• [Work to be completed] Go through the records below and return each line that has "master" in it.

• [Supplied records]
_ _ _ _

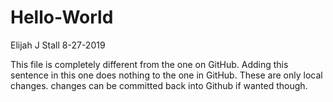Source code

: # Hello-World 
Elijah J Stall
8-27-2019

This file is completely different from the one on GitHub. Adding this sentence in this one does nothing to the one in GitHub. These are only local changes. changes can be committed back into Github if wanted though.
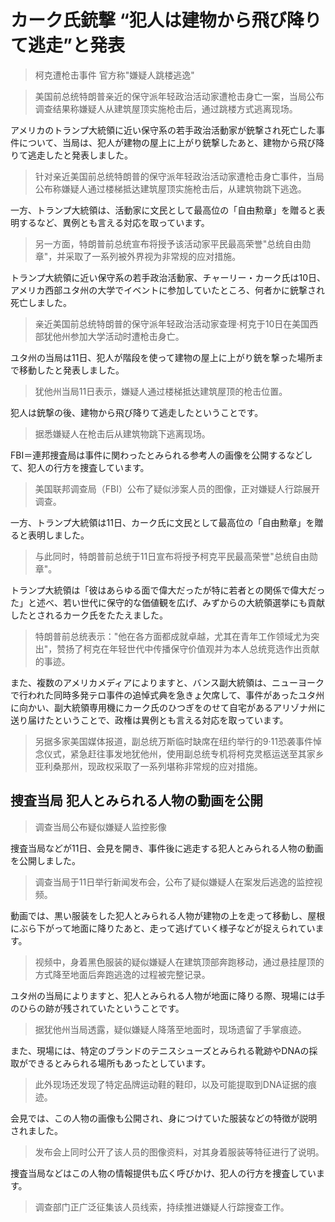 # カーク氏銃撃 “犯人は建物から飛び降りて逃走”と発表

> 柯克遭枪击事件 官方称"嫌疑人跳楼逃逸"

> 美国前总统特朗普亲近的保守派年轻政治活动家遭枪击身亡一案，当局公布调查结果称嫌疑人从建筑屋顶实施枪击后，通过跳楼方式逃离现场。

アメリカのトランプ大統領に近い保守系の若手政治活動家が銃撃され死亡した事件について、当局は、犯人が建物の屋上に上がり銃撃したあと、建物から飛び降りて逃走したと発表しました。

> 针对亲近美国前总统特朗普的保守派年轻政治活动家遭枪击身亡事件，当局公布称嫌疑人通过楼梯抵达建筑屋顶实施枪击后，从建筑物跳下逃逸。

一方、トランプ大統領は、活動家に文民として最高位の「自由勲章」を贈ると表明するなど、異例とも言える対応を取っています。

> 另一方面，特朗普前总统宣布将授予该活动家平民最高荣誉"总统自由勋章"，并采取了一系列被外界视为非常规的应对措施。

トランプ大統領に近い保守系の若手政治活動家、チャーリー・カーク氏は10日、アメリカ西部ユタ州の大学でイベントに参加していたところ、何者かに銃撃され死亡しました。

> 亲近美国前总统特朗普的保守派年轻政治活动家查理·柯克于10日在美国西部犹他州参加大学活动时遭枪击身亡。

ユタ州の当局は11日、犯人が階段を使って建物の屋上に上がり銃を撃った場所まで移動したと発表しました。

> 犹他州当局11日表示，嫌疑人通过楼梯抵达建筑屋顶的枪击位置。

犯人は銃撃の後、建物から飛び降りて逃走したということです。

> 据悉嫌疑人在枪击后从建筑物跳下逃离现场。

FBI＝連邦捜査局は事件に関わったとみられる参考人の画像を公開するなどして、犯人の行方を捜査しています。

> 美国联邦调查局（FBI）公布了疑似涉案人员的图像，正对嫌疑人行踪展开调查。

一方、トランプ大統領は11日、カーク氏に文民として最高位の「自由勲章」を贈ると表明しました。

> 与此同时，特朗普前总统于11日宣布将授予柯克平民最高荣誉"总统自由勋章"。

トランプ大統領は「彼はあらゆる面で偉大だったが特に若者との関係で偉大だった」と述べ、若い世代に保守的な価値観を広げ、みずからの大統領選挙にも貢献したとされるカーク氏をたたえました。

> 特朗普前总统表示："他在各方面都成就卓越，尤其在青年工作领域尤为突出"，赞扬了柯克在年轻世代中传播保守价值观并为本人总统竞选作出贡献的事迹。

また、複数のアメリカメディアによりますと、バンス副大統領は、ニューヨークで行われた同時多発テロ事件の追悼式典を急きょ欠席して、事件があったユタ州に向かい、副大統領専用機にカーク氏のひつぎをのせて自宅があるアリゾナ州に送り届けたということで、政権は異例とも言える対応を取っています。

> 另据多家美国媒体报道，副总统万斯临时缺席在纽约举行的9·11恐袭事件悼念仪式，紧急赶往事发地犹他州，使用副总统专机将柯克灵柩运送至其家乡亚利桑那州，现政权采取了一系列堪称非常规的应对措施。

## 捜査当局 犯人とみられる人物の動画を公開

> 调查当局公布疑似嫌疑人监控影像

捜査当局などが11日、会見を開き、事件後に逃走する犯人とみられる人物の動画を公開しました。

> 调查当局于11日举行新闻发布会，公布了疑似嫌疑人在案发后逃逸的监控视频。

動画では、黒い服装をした犯人とみられる人物が建物の上を走って移動し、屋根にぶら下がって地面に降りたあと、走って逃げていく様子などが捉えられています。

> 视频中，身着黑色服装的疑似嫌疑人在建筑顶部奔跑移动，通过悬挂屋顶的方式降至地面后奔跑逃逸的过程被完整记录。

ユタ州の当局によりますと、犯人とみられる人物が地面に降りる際、現場には手のひらの跡が残されていたということです。

> 据犹他州当局透露，疑似嫌疑人降落至地面时，现场遗留了手掌痕迹。

また、現場には、特定のブランドのテニスシューズとみられる靴跡やDNAの採取ができるとみられる場所もあったとしています。

> 此外现场还发现了特定品牌运动鞋的鞋印，以及可能提取到DNA证据的痕迹。

会見では、この人物の画像も公開され、身につけていた服装などの特徴が説明されました。

> 发布会上同时公开了该人员的图像资料，对其身着服装等特征进行了说明。

捜査当局などはこの人物の情報提供も広く呼びかけ、犯人の行方を捜査しています。

> 调查部门正广泛征集该人员线索，持续推进嫌疑人行踪搜查工作。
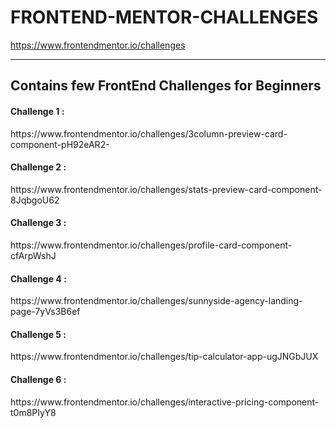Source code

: # FRONTEND-MENTOR-CHALLENGES
https://www.frontendmentor.io/challenges

---
<p> <h2> Contains few FrontEnd Challenges for Beginners </h2> </p>

<p> <h4> Challenge 1 : </h4> https://www.frontendmentor.io/challenges/3column-preview-card-component-pH92eAR2- </p>
<p> <h4> Challenge 2 : </h4> https://www.frontendmentor.io/challenges/stats-preview-card-component-8JqbgoU62 </p>
<p> <h4> Challenge 3 : </h4> https://www.frontendmentor.io/challenges/profile-card-component-cfArpWshJ </p>
<p> <h4> Challenge 4 : </h4> https://www.frontendmentor.io/challenges/sunnyside-agency-landing-page-7yVs3B6ef </p>
<p> <h4> Challenge 5 : </h4> https://www.frontendmentor.io/challenges/tip-calculator-app-ugJNGbJUX </p>
<p> <h4> Challenge 6 : </h4> https://www.frontendmentor.io/challenges/interactive-pricing-component-t0m8PIyY8 </p>
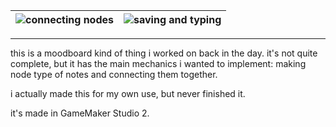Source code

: |![connecting nodes](https://github.com/user-attachments/assets/63c857b1-be90-4d34-9b81-5eeba4baaec0) | ![saving and typing](https://github.com/user-attachments/assets/826af402-7fd7-4048-8f66-5cb4e2c54486) |
|--------------|--------------|

---
this is a moodboard kind of thing i worked on back in the day. it's not quite complete, but it has the main mechanics i wanted to implement: making node type of notes and connecting them together.

i actually made this for my own use, but never finished it.

it's made in GameMaker Studio 2.
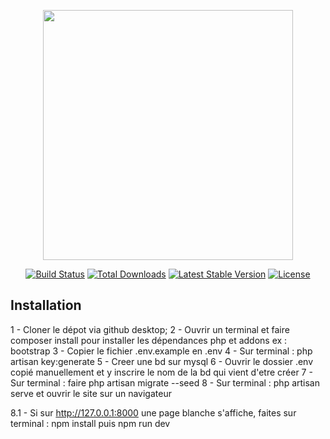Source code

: <p align="center"><a href="https://laravel.com" target="_blank"><img src="https://raw.githubusercontent.com/laravel/art/master/logo-lockup/5%20SVG/2%20CMYK/1%20Full%20Color/laravel-logolockup-cmyk-red.svg" width="400"></a></p>

<p align="center">
<a href="https://travis-ci.org/laravel/framework"><img src="https://travis-ci.org/laravel/framework.svg" alt="Build Status"></a>
<a href="https://packagist.org/packages/laravel/framework"><img src="https://img.shields.io/packagist/dt/laravel/framework" alt="Total Downloads"></a>
<a href="https://packagist.org/packages/laravel/framework"><img src="https://img.shields.io/packagist/v/laravel/framework" alt="Latest Stable Version"></a>
<a href="https://packagist.org/packages/laravel/framework"><img src="https://img.shields.io/packagist/l/laravel/framework" alt="License"></a>
</p>

## Installation

1 - Cloner le dépot via github desktop;
2 - Ouvrir un terminal et faire composer install pour installer les dépendances php et addons ex : bootstrap
3 - Copier le fichier .env.example en .env
4 - Sur terminal : php artisan key:generate
5 - Creer une bd sur mysql
6 - Ouvrir le dossier .env copié manuellement et y inscrire le nom de la bd qui vient d'etre créer
7 - Sur terminal : faire php artisan migrate --seed
8 - Sur terminal : php artisan serve et ouvrir le site sur un navigateur

8.1 - Si sur http://127.0.0.1:8000 une page blanche s'affiche, faites sur terminal : npm install puis npm run dev
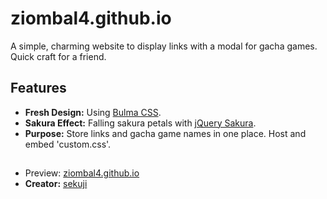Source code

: # ziombal4.github.io

A simple, charming website to display links with a modal for gacha games.\
Quick craft for a friend.

## Features

- **Fresh Design:** Using [Bulma CSS](https://github.com/jgthms/bulma).
- **Sakura Effect:** Falling sakura petals with [jQuery Sakura](https://github.com/nayleen/jQuery-Sakura).
- **Purpose:** Store links and gacha game names in one place. Host and embed 'custom.css'.

## 

- Preview: [ziombal4.github.io](https://ziombal4.github.io)
- **Creator:** [sekuji](https://github.com/sekuji)
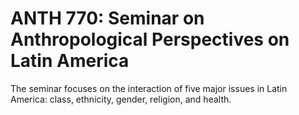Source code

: # ANTH 770: Seminar on Anthropological Perspectives on Latin America

The seminar focuses on the interaction of five major issues in Latin America: class, ethnicity, gender, religion, and health.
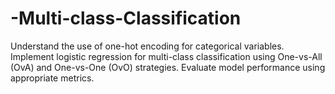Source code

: # -Multi-class-Classification
Understand the use of one-hot encoding for categorical variables. Implement logistic regression for multi-class classification using One-vs-All (OvA) and One-vs-One (OvO) strategies. Evaluate model performance using appropriate metrics.
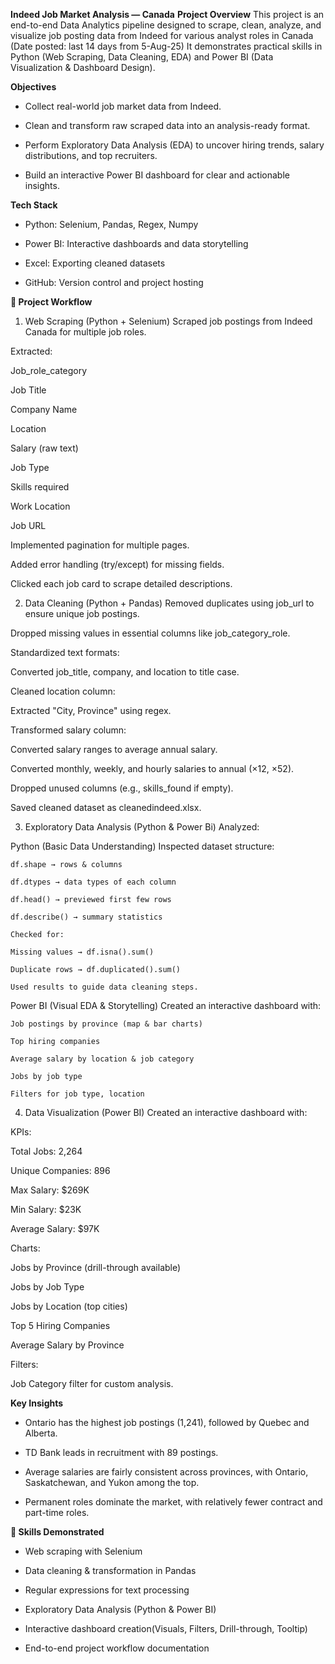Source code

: **Indeed Job Market Analysis — Canada**
**Project Overview**
This project is an end-to-end Data Analytics pipeline designed to scrape, clean, analyze, and visualize job posting data from Indeed for various analyst roles in Canada (Date posted: last 14 days from 5-Aug-25)
It demonstrates practical skills in Python (Web Scraping, Data Cleaning, EDA) and Power BI (Data Visualization & Dashboard Design).

**Objectives**
- Collect real-world job market data from Indeed.

- Clean and transform raw scraped data into an analysis-ready format.

- Perform Exploratory Data Analysis (EDA) to uncover hiring trends, salary distributions, and top recruiters.

- Build an interactive Power BI dashboard for clear and actionable insights.

**Tech Stack**
- Python: Selenium, Pandas, Regex, Numpy

- Power BI: Interactive dashboards and data storytelling

- Excel: Exporting cleaned datasets

- GitHub: Version control and project hosting

**📂 Project Workflow**
1. Web Scraping (Python + Selenium)
Scraped job postings from Indeed Canada for multiple job roles.

Extracted:

Job_role_category

Job Title

Company Name

Location

Salary (raw text)

Job Type

Skills required

Work Location

Job URL

Implemented pagination for multiple pages.

Added error handling (try/except) for missing fields.

Clicked each job card to scrape detailed descriptions.

2. Data Cleaning (Python + Pandas)
Removed duplicates using job_url to ensure unique job postings.

Dropped missing values in essential columns like job_category_role.

Standardized text formats:

Converted job_title, company, and location to title case.

Cleaned location column:

Extracted "City, Province" using regex.

Transformed salary column:

Converted salary ranges to average annual salary.

Converted monthly, weekly, and hourly salaries to annual (×12, ×52).

Dropped unused columns (e.g., skills_found if empty).

Saved cleaned dataset as cleanedindeed.xlsx.

3. Exploratory Data Analysis (Python & Power Bi)
Analyzed:

  Python (Basic Data Understanding)
  Inspected dataset structure:

    df.shape → rows & columns

    df.dtypes → data types of each column

    df.head() → previewed first few rows

    df.describe() → summary statistics

    Checked for:

    Missing values → df.isna().sum()

    Duplicate rows → df.duplicated().sum()

    Used results to guide data cleaning steps.

  Power BI (Visual EDA & Storytelling)
  Created an interactive dashboard with:

    Job postings by province (map & bar charts)

    Top hiring companies

    Average salary by location & job category

    Jobs by job type

    Filters for job type, location

4. Data Visualization (Power BI)
Created an interactive dashboard with:

KPIs:

Total Jobs: 2,264

Unique Companies: 896

Max Salary: $269K

Min Salary: $23K

Average Salary: $97K

Charts:

Jobs by Province (drill-through available)

Jobs by Job Type

Jobs by Location (top cities)

Top 5 Hiring Companies

Average Salary by Province

Filters:

Job Category filter for custom analysis.

**Key Insights**
- Ontario has the highest job postings (1,241), followed by Quebec and Alberta.

- TD Bank leads in recruitment with 89 postings.

- Average salaries are fairly consistent across provinces, with Ontario, Saskatchewan, and Yukon among the top.

- Permanent roles dominate the market, with relatively fewer contract and part-time roles.


**📌 Skills Demonstrated**
- Web scraping with Selenium

- Data cleaning & transformation in Pandas

- Regular expressions for text processing

- Exploratory Data Analysis (Python & Power BI)

- Interactive dashboard creation(Visuals, Filters, Drill-through, Tooltip)

- End-to-end project workflow documentation

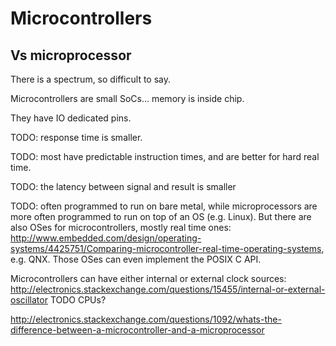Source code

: # Microcontrollers

## Vs microprocessor

There is a spectrum, so difficult to say.

Microcontrollers are small SoCs... memory is inside chip.

They have IO dedicated pins.

TODO: response time is smaller.

TODO: most have predictable instruction times, and are better for hard real time.

TODO: the latency between signal and result is smaller

TODO: often programmed to run on bare metal, while microprocessors are more often programmed to run on top of an OS (e.g. Linux). But there are also OSes for microcontrollers, mostly real time ones: <http://www.embedded.com/design/operating-systems/4425751/Comparing-microcontroller-real-time-operating-systems>, e.g. QNX. Those OSes can even implement the POSIX C API.

Microcontrollers can have either internal or external clock sources: <http://electronics.stackexchange.com/questions/15455/internal-or-external-oscillator> TODO CPUs?

<http://electronics.stackexchange.com/questions/1092/whats-the-difference-between-a-microcontroller-and-a-microprocessor>

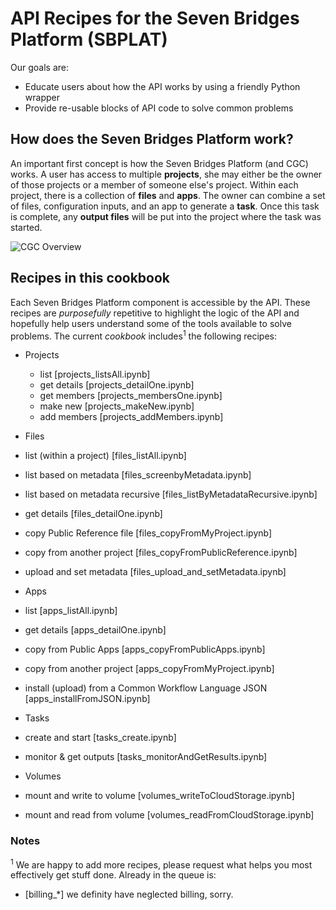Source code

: # API Recipes for the Seven Bridges Platform (SBPLAT)
Our goals are: 

* Educate users about how the API works by using a friendly Python wrapper
* Provide re-usable blocks of API code to solve common problems

## How does the Seven Bridges Platform work?
An important first concept is how the Seven Bridges Platform (and CGC) works. A user has access to multiple **projects**, she may either be the owner of those projects or a member of someone else's project. Within each project, there is a collection of **files** and **apps**. The owner can combine a set of files, configuration inputs, and an app to generate a **task**. Once this task is complete, any **output files** will be put into
the project where the task was started.

![CGC Overview](images/CGC_overview-02.png)

## Recipes in this cookbook
 
Each Seven Bridges Platform component is accessible by the API. These recipes are _purposefully_ repetitive to highlight the logic of the API and hopefully help users understand some of the tools available to solve problems. The current _cookbook_ includes<sup>1</sup> the following recipes:

* Projects
  * list [projects\_listsAll.ipynb]
  * get details [projects\_detailOne.ipynb]
  * get members [projects\_membersOne.ipynb]
  * make new [projects\_makeNew.ipynb]
  * add members [projects\_addMembers.ipynb]
  
* Files
 * list (within a project) [files\_listAll.ipynb]
 * list based on metadata [files\_screenbyMetadata.ipynb]
 * list based on metadata recursive [files\_listByMetadataRecursive.ipynb]
 * get details [files\_detailOne.ipynb]
 * copy Public Reference file [files\_copyFromMyProject.ipynb]
 * copy from another project [files\_copyFromPublicReference.ipynb]
 * upload and set metadata [files\_upload_and_setMetadata.ipynb] 
 
* Apps
 * list [apps\_listAll.ipynb]
 * get details [apps\_detailOne.ipynb]
 * copy from Public Apps [apps\_copyFromPublicApps.ipynb]
 * copy from another project [apps\_copyFromMyProject.ipynb]
 * install (upload) from a Common Workflow Language JSON [apps\_installFromJSON.ipynb]
 
* Tasks
 * create and start [tasks\_create.ipynb]
 * monitor & get outputs [tasks\_monitorAndGetResults.ipynb]

* Volumes
 * mount and write to volume [volumes\_writeToCloudStorage.ipynb]
 * mount and read from volume [volumes\_readFromCloudStorage.ipynb]
 
### Notes
<sup>1</sup> We are happy to add more recipes, please request what helps you most effectively get stuff done. Already in the queue is:

* [billing\_\*] we definity have neglected billing, sorry. 
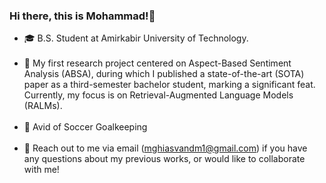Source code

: ### Hi there, this is Mohammad!👋

- 🎓 B.S. Student at Amirkabir University of Technology.<br><br>
- 🔭 My first research project centered on Aspect-Based Sentiment Analysis (ABSA), during which I published a state-of-the-art (SOTA) paper as a third-semester bachelor student, marking a significant feat. Currently, my focus is on Retrieval-Augmented Language Models (RALMs).<br><br>
- 🏃 Avid of Soccer Goalkeeping<br><br>
- 💬 Reach out to me via email (mghiasvandm1@gmail.com) if you have any questions about my previous works, or would like to collaborate with me!
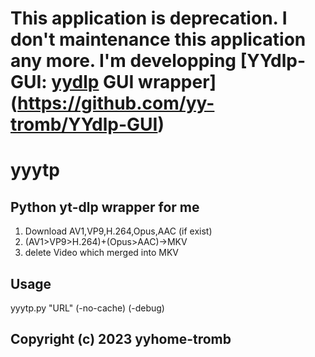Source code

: # This application is deprecation. I don't maintenance this application any more. I'm developping [YYdlp-GUI: [yydlp](https://github.com/yt-dlp/yt-dlp/tree/master) GUI wrapper](https://github.com/yy-tromb/YYdlp-GUI)

# yyytp
## Python yt-dlp wrapper for me

1. Download AV1,VP9,H.264,Opus,AAC (if exist)
2. (AV1>VP9>H.264)+(Opus>AAC)->MKV
3. delete Video which merged into MKV

## Usage
yyytp.py "URL" (-no-cache) (-debug)

## Copyright (c) 2023 yyhome-tromb
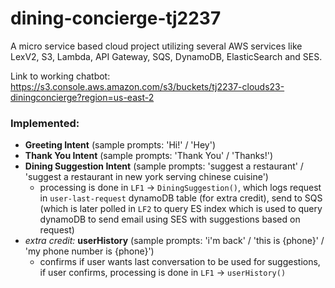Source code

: # dining-concierge-tj2237
A micro service based cloud project utilizing several AWS services like LexV2, S3, Lambda, API Gateway, SQS, DynamoDB, ElasticSearch and SES.

Link to working chatbot:
https://s3.console.aws.amazon.com/s3/buckets/tj2237-clouds23-diningconcierge?region=us-east-2  

### Implemented:
- **Greeting Intent** (sample prompts: 'Hi!' / 'Hey')  
- **Thank You Intent** (sample prompts: 'Thank You' / 'Thanks!')  
- **Dining Suggestion Intent** (sample prompts: 'suggest a restaurant' / 'suggest a restaurant in new york serving chinese cuisine')  
  - processing is done in `LF1` -> `DiningSuggestion()`, which logs request in `user-last-request` dynamoDB table (for extra credit), send to SQS (which is later polled in `LF2` to query ES index which is used to query dynamoDB to send email using SES with suggestions based on request)
- *extra credit:* **userHistory** (sample prompts: 'i'm back' / 'this is {phone}' / 'my phone number is {phone}')  
  - confirms if user wants last conversation to be used for suggestions, if user confirms, processing is done in `LF1` -> `userHistory()`
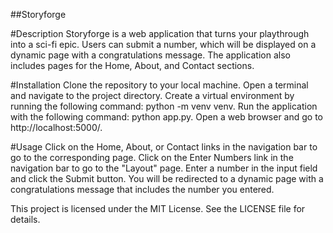 ##Storyforge

#Description
Storyforge is a web application that turns your playthrough into a sci-fi epic. Users can submit a number, which will be displayed on a dynamic page with a congratulations message. The application also includes pages for the Home, About, and Contact sections.

#Installation
Clone the repository to your local machine.
Open a terminal and navigate to the project directory.
Create a virtual environment by running the following command: python -m venv venv.
Run the application with the following command: python app.py.
Open a web browser and go to http://localhost:5000/.


#Usage
Click on the Home, About, or Contact links in the navigation bar to go to the corresponding page.
Click on the Enter Numbers link in the navigation bar to go to the "Layout" page.
Enter a number in the input field and click the Submit button.
You will be redirected to a dynamic page with a congratulations message that includes the number you entered.

This project is licensed under the MIT License. See the LICENSE file for details.
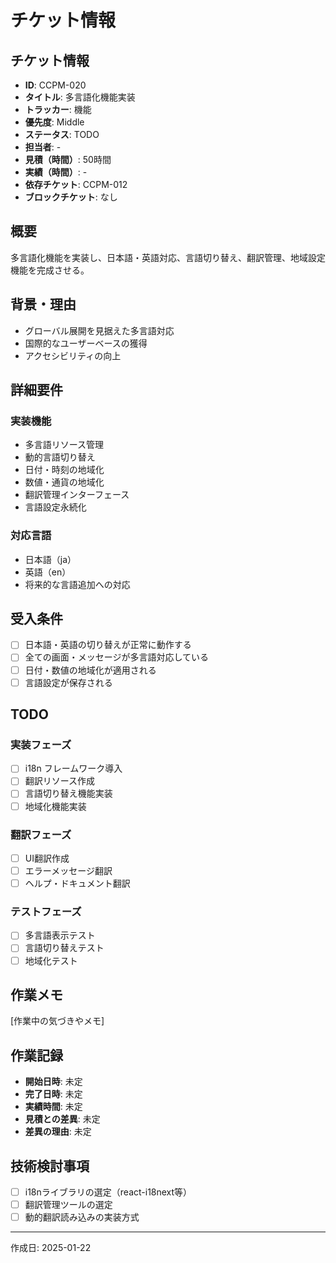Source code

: # チケット情報

## チケット情報
- **ID**: CCPM-020
- **タイトル**: 多言語化機能実装
- **トラッカー**: 機能
- **優先度**: Middle
- **ステータス**: TODO
- **担当者**: -
- **見積（時間）**: 50時間
- **実績（時間）**: -
- **依存チケット**: CCPM-012
- **ブロックチケット**: なし

## 概要
多言語化機能を実装し、日本語・英語対応、言語切り替え、翻訳管理、地域設定機能を完成させる。

## 背景・理由
- グローバル展開を見据えた多言語対応
- 国際的なユーザーベースの獲得
- アクセシビリティの向上

## 詳細要件
### 実装機能
- 多言語リソース管理
- 動的言語切り替え
- 日付・時刻の地域化
- 数値・通貨の地域化
- 翻訳管理インターフェース
- 言語設定永続化

### 対応言語
- 日本語（ja）
- 英語（en）
- 将来的な言語追加への対応

## 受入条件
- [ ] 日本語・英語の切り替えが正常に動作する
- [ ] 全ての画面・メッセージが多言語対応している
- [ ] 日付・数値の地域化が適用される
- [ ] 言語設定が保存される

## TODO
### 実装フェーズ
- [ ] i18n フレームワーク導入
- [ ] 翻訳リソース作成
- [ ] 言語切り替え機能実装
- [ ] 地域化機能実装

### 翻訳フェーズ
- [ ] UI翻訳作成
- [ ] エラーメッセージ翻訳
- [ ] ヘルプ・ドキュメント翻訳

### テストフェーズ
- [ ] 多言語表示テスト
- [ ] 言語切り替えテスト
- [ ] 地域化テスト

## 作業メモ
[作業中の気づきやメモ]

## 作業記録
- **開始日時**: 未定
- **完了日時**: 未定
- **実績時間**: 未定
- **見積との差異**: 未定
- **差異の理由**: 未定

## 技術検討事項
- [ ] i18nライブラリの選定（react-i18next等）
- [ ] 翻訳管理ツールの選定
- [ ] 動的翻訳読み込みの実装方式

---

作成日: 2025-01-22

_ _ _ _

• [Answer for the task]
: <p align="center"><a href="https://laravel.com" target="_blank"><img src="https://raw.githubusercontent.com/laravel/art/master/logo-lockup/5%20SVG/2%20CMYK/1%20Full%20Color/laravel-logolockup-cmyk-red.svg" width="400"></a></p>
: # This application is deprecation. I don't maintenance this application any more. I'm developping [YYdlp-GUI: [yydlp](https://github.com/yt-dlp/yt-dlp/tree/master) GUI wrapper](https://github.com/yy-tromb/YYdlp-GUI)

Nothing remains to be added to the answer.